## Task description
Only the text carries over: repeat the records exactly and drop the images.

## Excerpted records
Segment Open

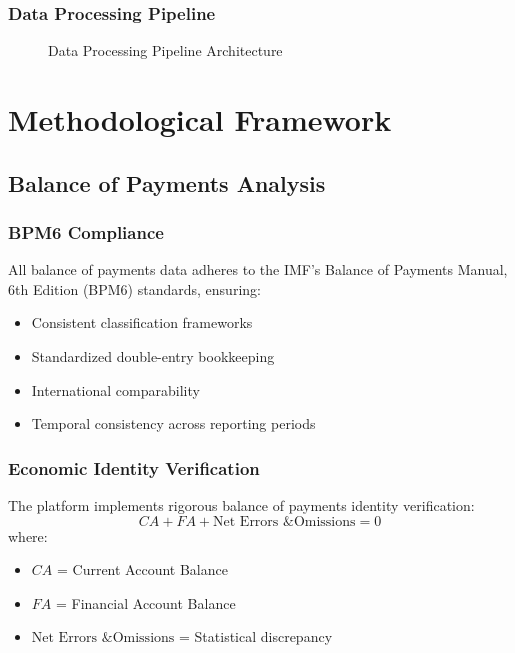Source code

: \documentclass[11pt,a4paper]{article}
\begin{document}
\subsubsection{Data Processing Pipeline}
\begin{figure}[h]
\centering
{}
\caption{Data Processing Pipeline Architecture}
\end{figure}

\section{Methodological Framework}

\subsection{Balance of Payments Analysis}

\subsubsection{BPM6 Compliance}
All balance of payments data adheres to the IMF's Balance of Payments Manual, 6th Edition (BPM6) standards, ensuring:
\begin{itemize}
    \item Consistent classification frameworks
    \item Standardized double-entry bookkeeping
    \item International comparability
    \item Temporal consistency across reporting periods
\end{itemize}

\subsubsection{Economic Identity Verification}
The platform implements rigorous balance of payments identity verification:
\begin{equation}
CA + FA + \text{Net Errors \& Omissions} = 0
\end{equation}
where:
\begin{itemize}
    \item $CA$ = Current Account Balance
    \item $FA$ = Financial Account Balance
    \item $\text{Net Errors \& Omissions}$ = Statistical discrepancy
\end{itemize}
\end{document}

Segment Closed

## Response for this exercise
Source code

: \documentclass[11pt,a4paper]{article}
\begin{document}
\subsubsection{Data Processing Pipeline}
\begin{figure}[h]
\centering
{}
\caption{Data Processing Pipeline Architecture}
\end{figure}

\section{Methodological Framework}

\subsection{Balance of Payments Analysis}

\subsubsection{BPM6 Compliance}
All balance of payments data adheres to the IMF's Balance of Payments Manual, 6th Edition (BPM6) standards, ensuring:
\begin{itemize}
    \item Consistent classification frameworks
    \item Standardized double-entry bookkeeping
    \item International comparability
    \item Temporal consistency across reporting periods
\end{itemize}

\subsubsection{Economic Identity Verification}
The platform implements rigorous balance of payments identity verification:
\begin{equation}
CA + FA + \text{Net Errors \& Omissions} = 0
\end{equation}
where:
\begin{itemize}
    \item $CA$ = Current Account Balance
    \item $FA$ = Financial Account Balance
    \item $\text{Net Errors \& Omissions}$ = Statistical discrepancy
\end{itemize}
\end{document}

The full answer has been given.